In 1984, I was 14. Everything was animal cruelty, miners’ strike, CFCs, Ethiopia, and nuclear bombs. Mum was wearing a CND badge and talking about going to Greenham Common over half term. I tried to put my head in the sand and ignore it – it was grim and depressing, and if I thought about it too much I felt sick.
So I watched Dallas, drank Woodpecker cider, listened to Cyndi Lauper and hoped it’d all go away. It didn’t.
By Christmas, Band Aid was number one and poor starving children were a constant on the TV. At the end-of-term disco, I backcombed my hair, sprayed it with half a can of Boots extra firm hold hairspray, finished off a bottle of Cinzano in the Ladies with my mate Sally, and tried not to care that Nick Holloway was kissing Suzy under the mistletoe accompanied by Simon Le Bon singing There’s a world outside your window...



Now it’s 2013 and people roll their eyes behind my back like I rolled my eyes behind Anna’s. I'm the 'ranter' now: we’re killing the world, exploiting the poor, abusing animals: there's a world outside our window. 
Someone even said to me, exchanging glances with their husband, “But surely, Emma, campaigning and stuff, it's all just a fad.”

Oxford Dictionary: Fad (noun) – An intense and widely shared enthusiasm for something, especially one that is short-lived.
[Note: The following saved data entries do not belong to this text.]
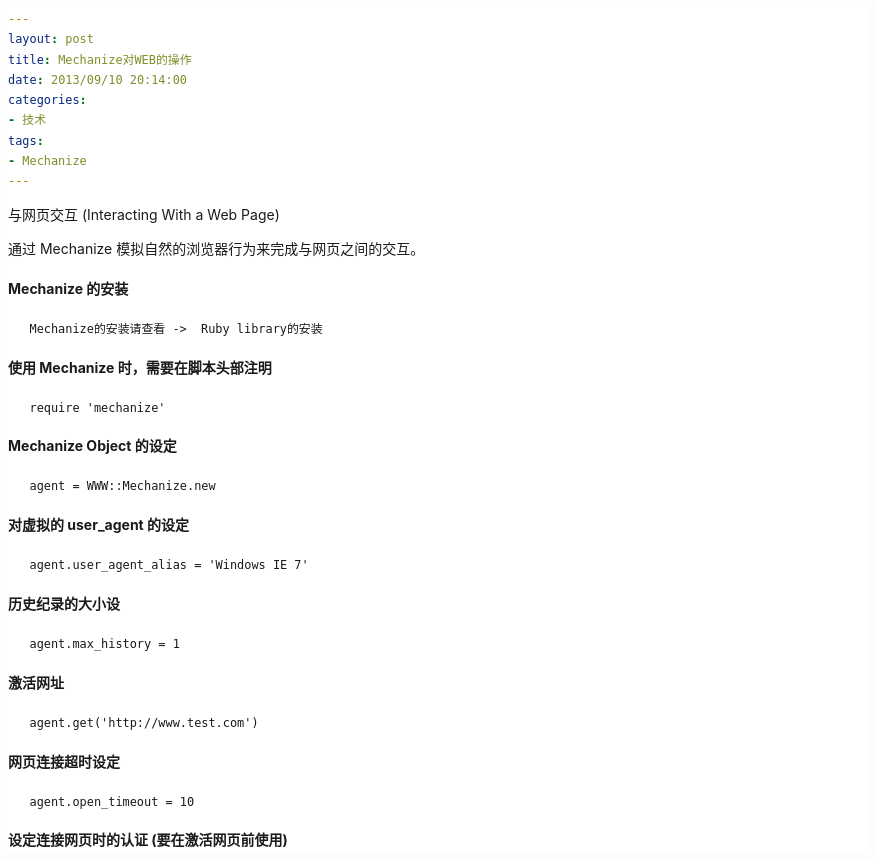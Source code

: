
 ```yaml
---
layout: post
title: Mechanize对WEB的操作
date: 2013/09/10 20:14:00
categories:
- 技术
tags:
- Mechanize
---
```


与网页交互 (Interacting With a Web Page)

通过 Mechanize 模拟自然的浏览器行为来完成与网页之间的交互。

#### Mechanize 的安装

```
   Mechanize的安装请查看 ->  Ruby library的安装
```

#### 使用 Mechanize 时，需要在脚本头部注明

```
   require 'mechanize'
```

#### Mechanize Object 的设定

```
   agent = WWW::Mechanize.new
```

#### 对虚拟的 user_agent 的设定

```
   agent.user_agent_alias = 'Windows IE 7'
```

#### 历史纪录的大小设

```
   agent.max_history = 1
```

#### 激活网址

```
   agent.get('http://www.test.com')
```

#### 网页连接超时设定

```
   agent.open_timeout = 10
```

#### 设定连接网页时的认证 (要在激活网页前使用)
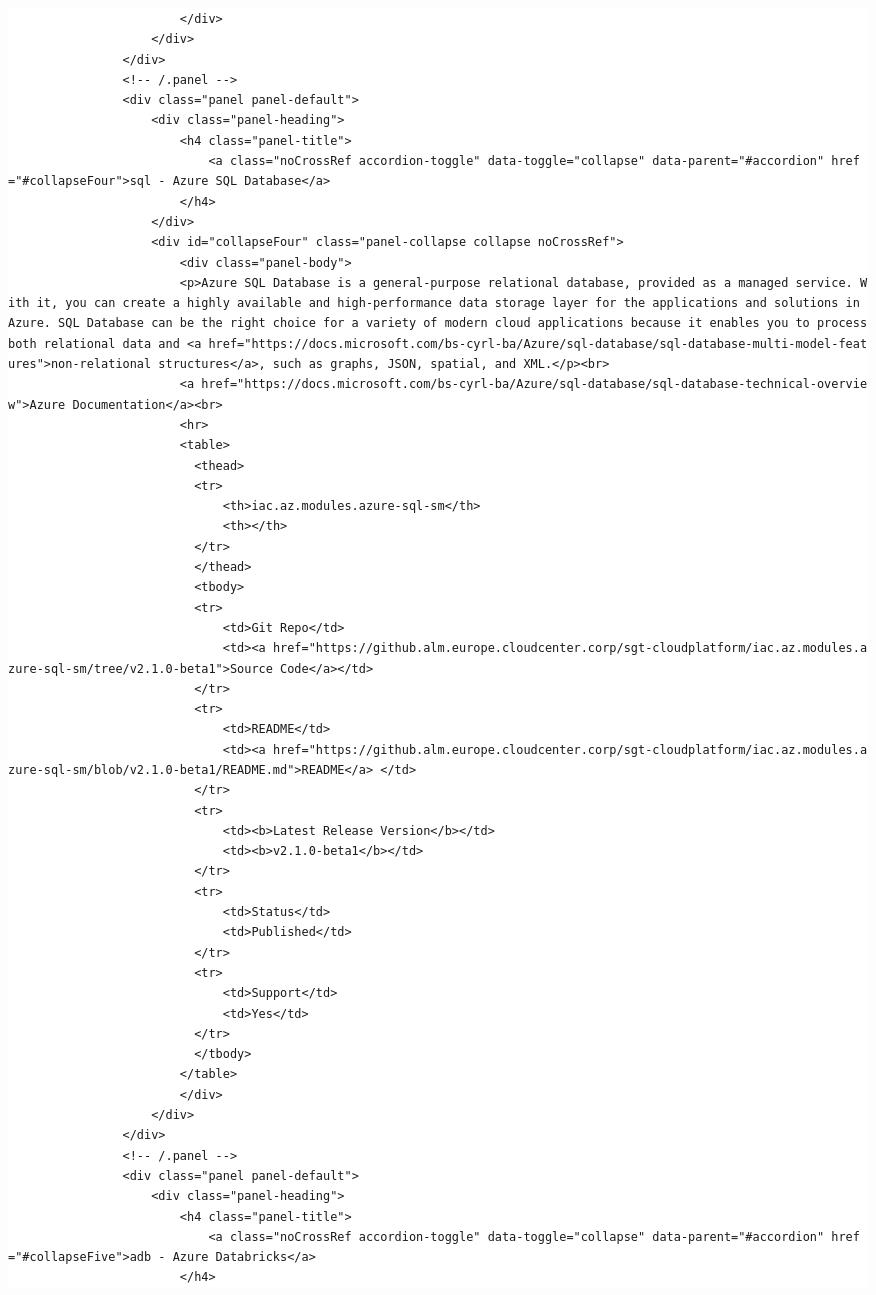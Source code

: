                             </div>
                        </div>
                    </div>
                    <!-- /.panel -->
                    <div class="panel panel-default">
                        <div class="panel-heading">
                            <h4 class="panel-title">
                                <a class="noCrossRef accordion-toggle" data-toggle="collapse" data-parent="#accordion" href="#collapseFour">sql - Azure SQL Database</a>
                            </h4>
                        </div>
                        <div id="collapseFour" class="panel-collapse collapse noCrossRef">
                            <div class="panel-body">
                            <p>Azure SQL Database is a general-purpose relational database, provided as a managed service. With it, you can create a highly available and high-performance data storage layer for the applications and solutions in Azure. SQL Database can be the right choice for a variety of modern cloud applications because it enables you to process both relational data and <a href="https://docs.microsoft.com/bs-cyrl-ba/Azure/sql-database/sql-database-multi-model-features">non-relational structures</a>, such as graphs, JSON, spatial, and XML.</p><br>
                            <a href="https://docs.microsoft.com/bs-cyrl-ba/Azure/sql-database/sql-database-technical-overview">Azure Documentation</a><br>
                            <hr>
                            <table>
                              <thead>
                              <tr>
                                  <th>iac.az.modules.azure-sql-sm</th>
                                  <th></th>
                              </tr>
                              </thead>
                              <tbody>
                              <tr>
                                  <td>Git Repo</td>
                                  <td><a href="https://github.alm.europe.cloudcenter.corp/sgt-cloudplatform/iac.az.modules.azure-sql-sm/tree/v2.1.0-beta1">Source Code</a></td>
                              </tr>
                              <tr>
                                  <td>README</td>
                                  <td><a href="https://github.alm.europe.cloudcenter.corp/sgt-cloudplatform/iac.az.modules.azure-sql-sm/blob/v2.1.0-beta1/README.md">README</a> </td>
                              </tr>
                              <tr>
                                  <td><b>Latest Release Version</b></td>
                                  <td><b>v2.1.0-beta1</b></td>
                              </tr>
                              <tr>
                                  <td>Status</td>
                                  <td>Published</td>
                              </tr>
                              <tr>
                                  <td>Support</td>
                                  <td>Yes</td>
                              </tr>
                              </tbody>
                            </table>
                            </div>
                        </div>
                    </div>
                    <!-- /.panel -->
                    <div class="panel panel-default">
                        <div class="panel-heading">
                            <h4 class="panel-title">
                                <a class="noCrossRef accordion-toggle" data-toggle="collapse" data-parent="#accordion" href="#collapseFive">adb - Azure Databricks</a>
                            </h4>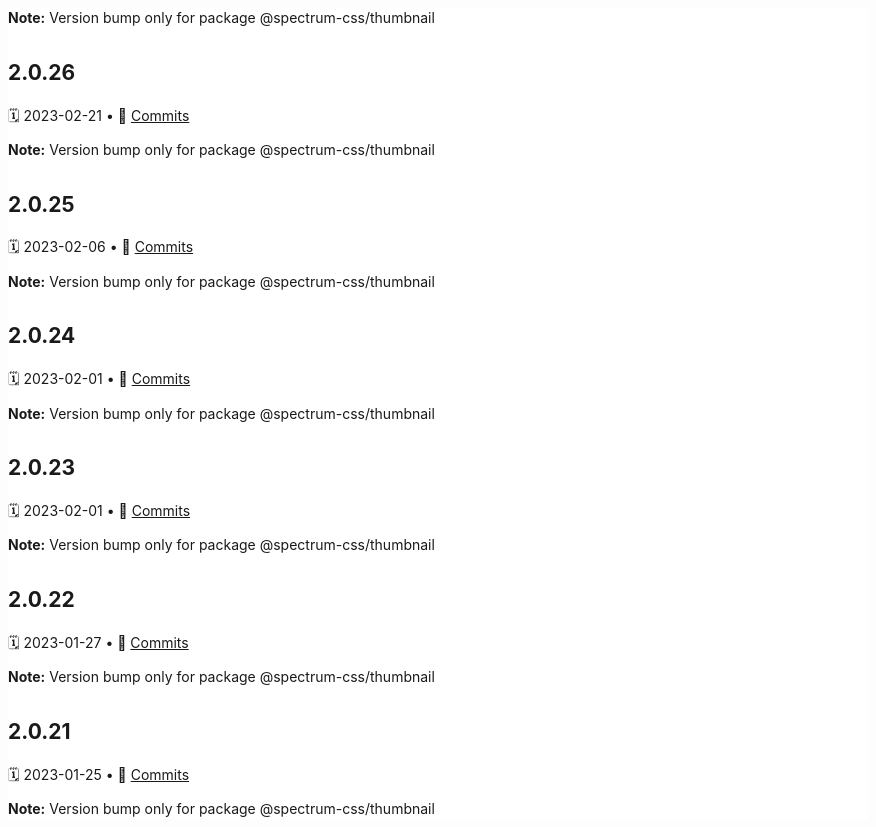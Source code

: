 **Note:** Version bump only for package @spectrum-css/thumbnail

<a name="2.0.26"></a>

## 2.0.26

🗓 2023-02-21 • 📝 [Commits](https://github.com/adobe/spectrum-css/compare/@spectrum-css/thumbnail@2.0.25...@spectrum-css/thumbnail@2.0.26)

**Note:** Version bump only for package @spectrum-css/thumbnail

<a name="2.0.25"></a>

## 2.0.25

🗓 2023-02-06 • 📝 [Commits](https://github.com/adobe/spectrum-css/compare/@spectrum-css/thumbnail@2.0.24...@spectrum-css/thumbnail@2.0.25)

**Note:** Version bump only for package @spectrum-css/thumbnail

<a name="2.0.24"></a>

## 2.0.24

🗓 2023-02-01 • 📝 [Commits](https://github.com/adobe/spectrum-css/compare/@spectrum-css/thumbnail@2.0.23...@spectrum-css/thumbnail@2.0.24)

**Note:** Version bump only for package @spectrum-css/thumbnail

<a name="2.0.23"></a>

## 2.0.23

🗓 2023-02-01 • 📝 [Commits](https://github.com/adobe/spectrum-css/compare/@spectrum-css/thumbnail@2.0.22...@spectrum-css/thumbnail@2.0.23)

**Note:** Version bump only for package @spectrum-css/thumbnail

<a name="2.0.22"></a>

## 2.0.22

🗓 2023-01-27 • 📝 [Commits](https://github.com/adobe/spectrum-css/compare/@spectrum-css/thumbnail@2.0.21...@spectrum-css/thumbnail@2.0.22)

**Note:** Version bump only for package @spectrum-css/thumbnail

<a name="2.0.21"></a>

## 2.0.21

🗓 2023-01-25 • 📝 [Commits](https://github.com/adobe/spectrum-css/compare/@spectrum-css/thumbnail@2.0.20...@spectrum-css/thumbnail@2.0.21)

**Note:** Version bump only for package @spectrum-css/thumbnail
 Tall skinny sugar-free caramel cappuccinos.
Fad.
Frankie Says Relax T-shirts.
Fad.
Teens liking Torvill and Dean.
F.A.D.
Duran Duran.
Sorry, Le Bon lovers. It’s over. Fad
Back combing your hair til you look like a parrot.
Nick Holloway.
Cinzano.
Fad. Fad. Fad.

Caring is cool. So what? Does that make it a fad?
Would you rather the rich and famous sat round their LA mansions petting Chihuahuas and drinking Mojitos all day? Liberty for East Germany wasn’t trivialised just because David Hasselhoff sang Looking for Freedom on the Berlin Wall.
Society’s changed. It’s expressing itself in different ways. Television, pop music, high street fashion, social media. We’re cycling through ideas, technology, and trends more and more quickly. None of us are untouched by popular culture and advertising campaigns. Even my ninety year old gran watches X Factor.
We’re living in a faddish culture, but it’s not all bad. The appetite for TOMS shoes last summer did a whole lot of good whilst they reigned supreme in the footwear charts. We’re showing the multinationals that there is a market for ethical products. If consumers buy ‘ethical’ then suppliers will make ‘ethical’. And if suppliers make ‘ethical’ their advertising campaigns will promote ‘ethical’. And if advertising campaigns promote ‘ethical’ then consumers will buy ‘ethical’ because we live in a faddish culture. It’s a virtuous circle. Let’s not pull the brakes on it with cynicism.
In 1984, I thought ethics was someone lisping the name of a county. In 2013, you can buy Fairtrade Dairy Milk in supermarkets, TOMS shoes from Top Shop and a cup of PG Tips Rainforest Alliance certified tea from McDonalds. You can support ethical campaigns at the click of a Like and add your views to green blogs.

Ethical has gone mainstream.
Short-lived?
No.
Going away?
Even if you want it to?
No.
Fad?
Not likely!

Emma is a columnist and feature writer for Liberti Magazine.